• _TASK STATEMENT_
The whole listing is to be retyped exactly as it appears.

• _DATA EXTRACTS_

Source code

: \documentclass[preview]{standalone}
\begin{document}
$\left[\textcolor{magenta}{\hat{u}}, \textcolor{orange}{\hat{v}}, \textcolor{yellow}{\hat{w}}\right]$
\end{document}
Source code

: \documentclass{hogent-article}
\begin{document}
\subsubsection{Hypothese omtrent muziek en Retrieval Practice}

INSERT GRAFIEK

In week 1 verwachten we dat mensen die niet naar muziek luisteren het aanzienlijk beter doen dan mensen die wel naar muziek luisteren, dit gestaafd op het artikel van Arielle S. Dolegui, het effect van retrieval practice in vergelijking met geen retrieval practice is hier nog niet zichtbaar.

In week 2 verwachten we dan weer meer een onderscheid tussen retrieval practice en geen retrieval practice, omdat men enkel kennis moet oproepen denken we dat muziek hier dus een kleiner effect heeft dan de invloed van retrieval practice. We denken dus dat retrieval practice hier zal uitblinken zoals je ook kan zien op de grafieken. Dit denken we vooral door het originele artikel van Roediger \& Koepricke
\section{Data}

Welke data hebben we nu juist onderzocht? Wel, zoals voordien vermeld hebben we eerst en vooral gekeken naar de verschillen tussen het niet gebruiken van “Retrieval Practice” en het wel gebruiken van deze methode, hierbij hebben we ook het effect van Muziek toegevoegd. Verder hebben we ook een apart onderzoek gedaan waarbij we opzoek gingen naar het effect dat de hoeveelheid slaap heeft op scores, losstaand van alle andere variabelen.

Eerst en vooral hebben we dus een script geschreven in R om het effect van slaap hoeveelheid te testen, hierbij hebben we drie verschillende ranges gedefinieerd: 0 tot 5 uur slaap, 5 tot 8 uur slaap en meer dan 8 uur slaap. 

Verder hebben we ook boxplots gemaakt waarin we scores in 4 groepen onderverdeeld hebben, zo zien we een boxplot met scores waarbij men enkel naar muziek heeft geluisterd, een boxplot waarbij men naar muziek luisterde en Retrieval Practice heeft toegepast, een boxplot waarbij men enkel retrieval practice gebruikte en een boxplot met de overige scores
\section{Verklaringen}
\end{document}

• _OUTPUT OF THE TASK_
Source code

: \documentclass[preview]{standalone}
\begin{document}
$\left[\textcolor{magenta}{\hat{u}}, \textcolor{orange}{\hat{v}}, \textcolor{yellow}{\hat{w}}\right]$
\end{document}
Source code

: \documentclass{hogent-article}
\begin{document}
\subsubsection{Hypothese omtrent muziek en Retrieval Practice}

INSERT GRAFIEK

In week 1 verwachten we dat mensen die niet naar muziek luisteren het aanzienlijk beter doen dan mensen die wel naar muziek luisteren, dit gestaafd op het artikel van Arielle S. Dolegui, het effect van retrieval practice in vergelijking met geen retrieval practice is hier nog niet zichtbaar.

In week 2 verwachten we dan weer meer een onderscheid tussen retrieval practice en geen retrieval practice, omdat men enkel kennis moet oproepen denken we dat muziek hier dus een kleiner effect heeft dan de invloed van retrieval practice. We denken dus dat retrieval practice hier zal uitblinken zoals je ook kan zien op de grafieken. Dit denken we vooral door het originele artikel van Roediger \& Koepricke
\section{Data}

Welke data hebben we nu juist onderzocht? Wel, zoals voordien vermeld hebben we eerst en vooral gekeken naar de verschillen tussen het niet gebruiken van “Retrieval Practice” en het wel gebruiken van deze methode, hierbij hebben we ook het effect van Muziek toegevoegd. Verder hebben we ook een apart onderzoek gedaan waarbij we opzoek gingen naar het effect dat de hoeveelheid slaap heeft op scores, losstaand van alle andere variabelen.

Eerst en vooral hebben we dus een script geschreven in R om het effect van slaap hoeveelheid te testen, hierbij hebben we drie verschillende ranges gedefinieerd: 0 tot 5 uur slaap, 5 tot 8 uur slaap en meer dan 8 uur slaap. 

Verder hebben we ook boxplots gemaakt waarin we scores in 4 groepen onderverdeeld hebben, zo zien we een boxplot met scores waarbij men enkel naar muziek heeft geluisterd, een boxplot waarbij men naar muziek luisterde en Retrieval Practice heeft toegepast, een boxplot waarbij men enkel retrieval practice gebruikte en een boxplot met de overige scores
\section{Verklaringen}
\end{document}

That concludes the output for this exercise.